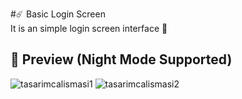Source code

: #☄️ Basic Login Screen  
It is an simple login screen interface 🤍
## 👀 Preview (Night Mode Supported)
![tasarimcalismasi1](https://user-images.githubusercontent.com/47380312/104581708-011dfb00-5670-11eb-8d3e-8cf4c6f60879.JPG)
![tasarimcalismasi2](https://user-images.githubusercontent.com/47380312/104581711-024f2800-5670-11eb-9e0e-63114f0e24cd.JPG)

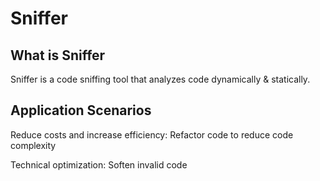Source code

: # Sniffer

## What is Sniffer

Sniffer is a code sniffing tool that analyzes code dynamically & statically.

## Application Scenarios

Reduce costs and increase efficiency: Refactor code to reduce code complexity

Technical optimization: Soften invalid code


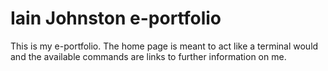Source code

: Iain Johnston e-portfolio
=====

This is my e-portfolio. The home page is meant to act like a terminal would and the available commands are links to further information on me.
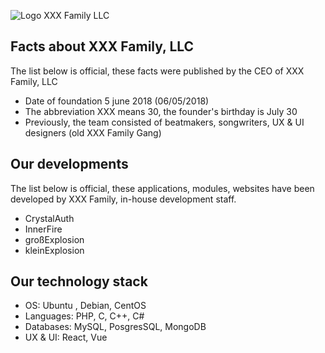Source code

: ![Logo XXX Family LLC](http://a0766192.xsph.ru/public/template.png) 


## Facts about XXX Family, LLC

The list below is official, these facts were published by the CEO of XXX Family, LLC

* Date of foundation 5 june 2018 (06/05/2018)
* The abbreviation XXX means 30, the founder's birthday is July 30
* Previously, the team consisted of beatmakers, songwriters, UX & UI designers (old XXX Family Gang)

## Our developments

The list below is official, these applications, modules, websites have been developed by XXX Family, in-house development staff.

* СrystalAuth
* InnerFire
* großExplosion
* kleinExplosion

## Our technology stack

* OS: Ubuntu , Debian, CentOS
* Languages: PHP, C, C++, C#
* Databases: MySQL, PosgresSQL, MongoDB
* UX & UI: React, Vue
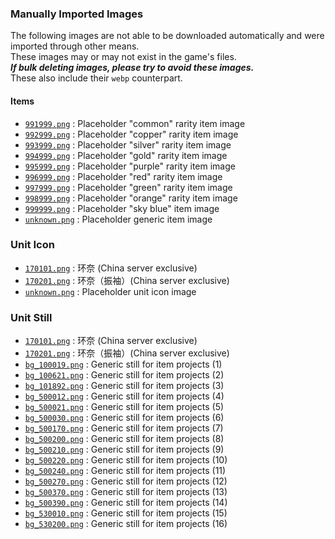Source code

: ### Manually Imported Images
The following images are not able to be downloaded automatically and were imported through other means.<br />
These images may or may not exist in the game's files.<br />
***If bulk deleting images, please try to avoid these images.***<br />
These also include their `webp` counterpart.

#### Items
- [`991999.png`](items/991999.png) : Placeholder "common" rarity item image
- [`992999.png`](items/992999.png) : Placeholder "copper" rarity item image
- [`993999.png`](items/993999.png) : Placeholder "silver" rarity item image
- [`994999.png`](items/994999.png) : Placeholder "gold" rarity item image
- [`995999.png`](items/995999.png) : Placeholder "purple" rarity item image
- [`996999.png`](items/996999.png) : Placeholder "red" rarity item image
- [`997999.png`](items/997999.png) : Placeholder "green" rarity item image
- [`998999.png`](items/998999.png) : Placeholder "orange" rarity item image
- [`999999.png`](items/999999.png) : Placeholder "sky blue" item image
- [`unknown.png`](items/unknown.png) : Placeholder generic item image

### Unit Icon
- [`170101.png`](unit_icon/170101.png) : 环奈 (China server exclusive)
- [`170201.png`](unit_icon/170201.png) : 环奈（振袖）(China server exclusive)
- [`unknown.png`](unit_icon/unknown.png) : Placeholder unit icon image

### Unit Still
- [`170101.png`](unit_still/170101.png) : 环奈 (China server exclusive)
- [`170201.png`](unit_still/170201.png) : 环奈（振袖）(China server exclusive)
- [`bg_100019.png`](unit_still/bg_100019.png) : Generic still for item projects (1)
- [`bg_100621.png`](unit_still/bg_100621.png) : Generic still for item projects (2)
- [`bg_101892.png`](unit_still/bg_101892.png) : Generic still for item projects (3)
- [`bg_500012.png`](unit_still/bg_500012.png) : Generic still for item projects (4)
- [`bg_500021.png`](unit_still/bg_500021.png) : Generic still for item projects (5)
- [`bg_500030.png`](unit_still/bg_500030.png) : Generic still for item projects (6)
- [`bg_500170.png`](unit_still/bg_500170.png) : Generic still for item projects (7)
- [`bg_500200.png`](unit_still/bg_500200.png) : Generic still for item projects (8)
- [`bg_500210.png`](unit_still/bg_500210.png) : Generic still for item projects (9)
- [`bg_500220.png`](unit_still/bg_500220.png) : Generic still for item projects (10)
- [`bg_500240.png`](unit_still/bg_500240.png) : Generic still for item projects (11)
- [`bg_500270.png`](unit_still/bg_500270.png) : Generic still for item projects (12)
- [`bg_500370.png`](unit_still/bg_500370.png) : Generic still for item projects (13)
- [`bg_500390.png`](unit_still/bg_500390.png) : Generic still for item projects (14)
- [`bg_530010.png`](unit_still/bg_530010.png) : Generic still for item projects (15)
- [`bg_530200.png`](unit_still/bg_530200.png) : Generic still for item projects (16)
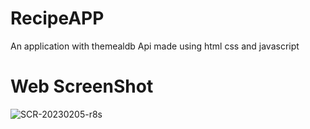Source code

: # RecipeAPP
An application with themealdb Api made using html css and javascript
# Web ScreenShot
![SCR-20230205-r8s](https://user-images.githubusercontent.com/108815807/216835873-2dac3741-a2c5-49f3-97a4-beb96de307bc.jpg)
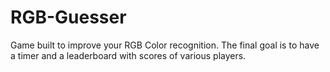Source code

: # RGB-Guesser
Game built to improve your RGB Color recognition.
The final goal is to have a timer and a leaderboard with scores of various players.
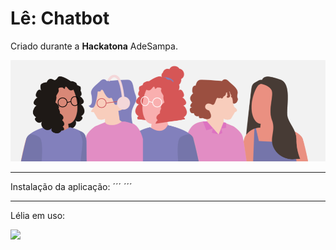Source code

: # Lê: Chatbot

Criado durante a **Hackatona** AdeSampa.

<img src="readme_img.png">

---

Instalação da aplicação:
´´´
´´´ 

---

Lélia em uso:


<img src="readme_gif.gif">

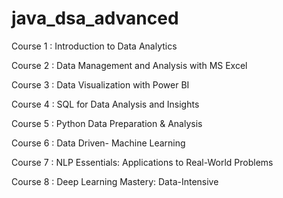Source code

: # java_dsa_advanced

Course 1 : Introduction to Data Analytics

Course 2 : Data Management and Analysis with MS Excel

Course 3 : Data Visualization with Power BI

Course 4 : SQL for Data Analysis and Insights

Course 5 : Python Data Preparation & Analysis

Course 6 : Data Driven- Machine Learning

Course 7 : NLP Essentials: Applications to Real-World Problems

Course 8 : Deep Learning Mastery: Data-Intensive
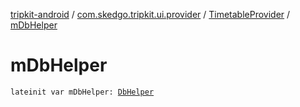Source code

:[tripkit-android](../../index.md) / [com.skedgo.tripkit.ui.provider](../index.md) / [TimetableProvider](index.md) / [mDbHelper](./m-db-helper.md)

# mDbHelper

`lateinit var mDbHelper: `[`DbHelper`](../../com.skedgo.tripkit.data.database/-db-helper/index.md)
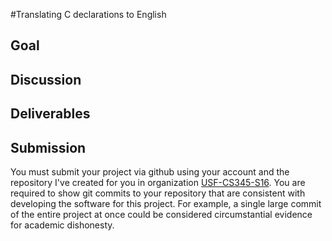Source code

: #Translating C declarations to English
## Goal

## Discussion

## Deliverables

## Submission

You must submit your project via github using your account and the repository I've created for you in organization [USF-CS345-S16](https://github.com/USF-CS345-S16).
 You are required to show git commits to your repository that are consistent with developing the software for this project. For example, a single large commit of the entire project at once could be considered circumstantial evidence for academic dishonesty.
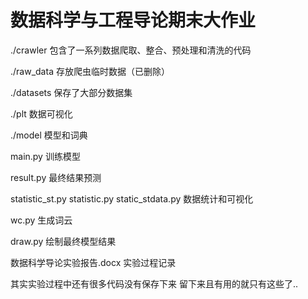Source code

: # 数据科学与工程导论期末大作业

./crawler 包含了一系列数据爬取、整合、预处理和清洗的代码

./raw_data 存放爬虫临时数据（已删除）

./datasets 保存了大部分数据集

./plt 数据可视化

./model 模型和词典

main.py 训练模型

result.py 最终结果预测

statistic_st.py statistic.py static_stdata.py 数据统计和可视化

wc.py 生成词云

draw.py 绘制最终模型结果

数据科学导论实验报告.docx 实验过程记录

其实实验过程中还有很多代码没有保存下来 留下来且有用的就只有这些了..

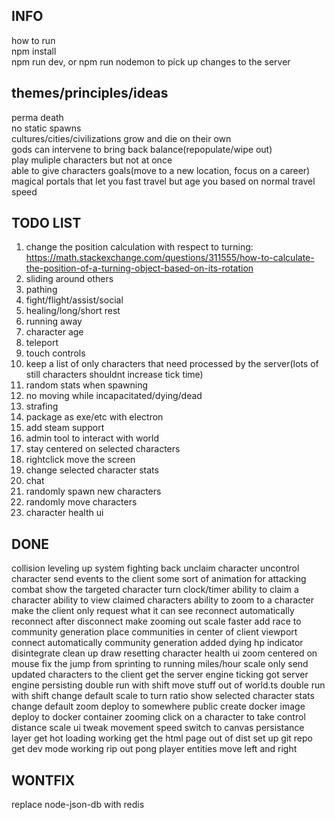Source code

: ## INFO
how to run  
npm install  
npm run dev, or npm run nodemon to pick up changes to the server 

## themes/principles/ideas
perma death  
no static spawns  
cultures/cities/civilizations grow and die on their own  
gods can intervene to bring back balance(repopulate/wipe out)  
play muliple characters but not at once  
able to give characters goals(move to a new location, focus on a career)  
magical portals that let you fast travel but age you based on normal travel speed

## TODO LIST
1. change the position calculation with respect to turning: https://math.stackexchange.com/questions/311555/how-to-calculate-the-position-of-a-turning-object-based-on-its-rotation
2. sliding around others
3. pathing
4. fight/flight/assist/social
5. healing/long/short rest
6. running away
7. character age
8. teleport
9. touch controls
10. keep a list of only characters that need processed by the server(lots of still characters shouldnt increase tick time)
11. random stats when spawning 
12. no moving while incapacitated/dying/dead 
13. strafing 
14. package as exe/etc with electron
15. add steam support
16. admin tool to interact with world
17. stay centered on selected characters
18. rightclick move the screen
19. change selected character stats
20. chat
21. randomly spawn new characters
22. randomly move characters
23. character health ui

## DONE
collision 
leveling up system 
fighting back
unclaim character
uncontrol character
send events to the client
some sort of animation for attacking
combat
show the targeted character
turn clock/timer
ability to claim a character 
ability to view claimed characters
ability to zoom to a character
make the client only request what it can see
reconnect automatically
reconnect after disconnect
make zooming out scale faster
add race to community generation
place communities in center of client viewport
connect automatically
community generation
added dying hp indicator
disintegrate
clean up draw resetting
character health ui
zoom centered on mouse
fix the jump from sprinting to running
miles/hour scale
only send updated characters to the client
get the server engine ticking
got server engine persisting
double run with shift
move stuff out of world.ts
double run with shift
change default scale to turn ratio
show selected character stats
change default zoom
deploy to somewhere public
create docker image
deploy to docker container
zooming
click on a character to take control
distance scale ui
tweak movement speed
switch to canvas
persistance layer
get hot loading working
get the html page out of dist
set up git repo
get dev mode working
rip out pong
player entities
move left and right

## WONTFIX
replace node-json-db with redis

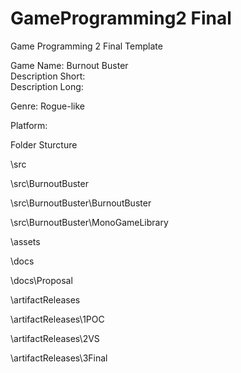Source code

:# GameProgramming2 Final
 Game Programming 2 Final Template   

Game Name: Burnout Buster  
Description Short:  
Description Long:  
  
Genre: Rogue-like  
  
Platform:  
  
Folder Sturcture  
  
\src  
  
\src\BurnoutBuster   
  
\src\BurnoutBuster\BurnoutBuster  
  
\src\BurnoutBuster\MonoGameLibrary  
  
\assets  
  
\docs  
  
\docs\Proposal  
  
\artifactReleases  
   
\artifactReleases\1POC  
  
\artifactReleases\2VS  
  
\artifactReleases\3Final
= = =
**About this exercise**: Which lines above hold the string "public"? Please copy all of them.

**Written solution**:
: ![Logo XXX Family LLC](http://a0766192.xsph.ru/public/template.png) 
deploy to somewhere public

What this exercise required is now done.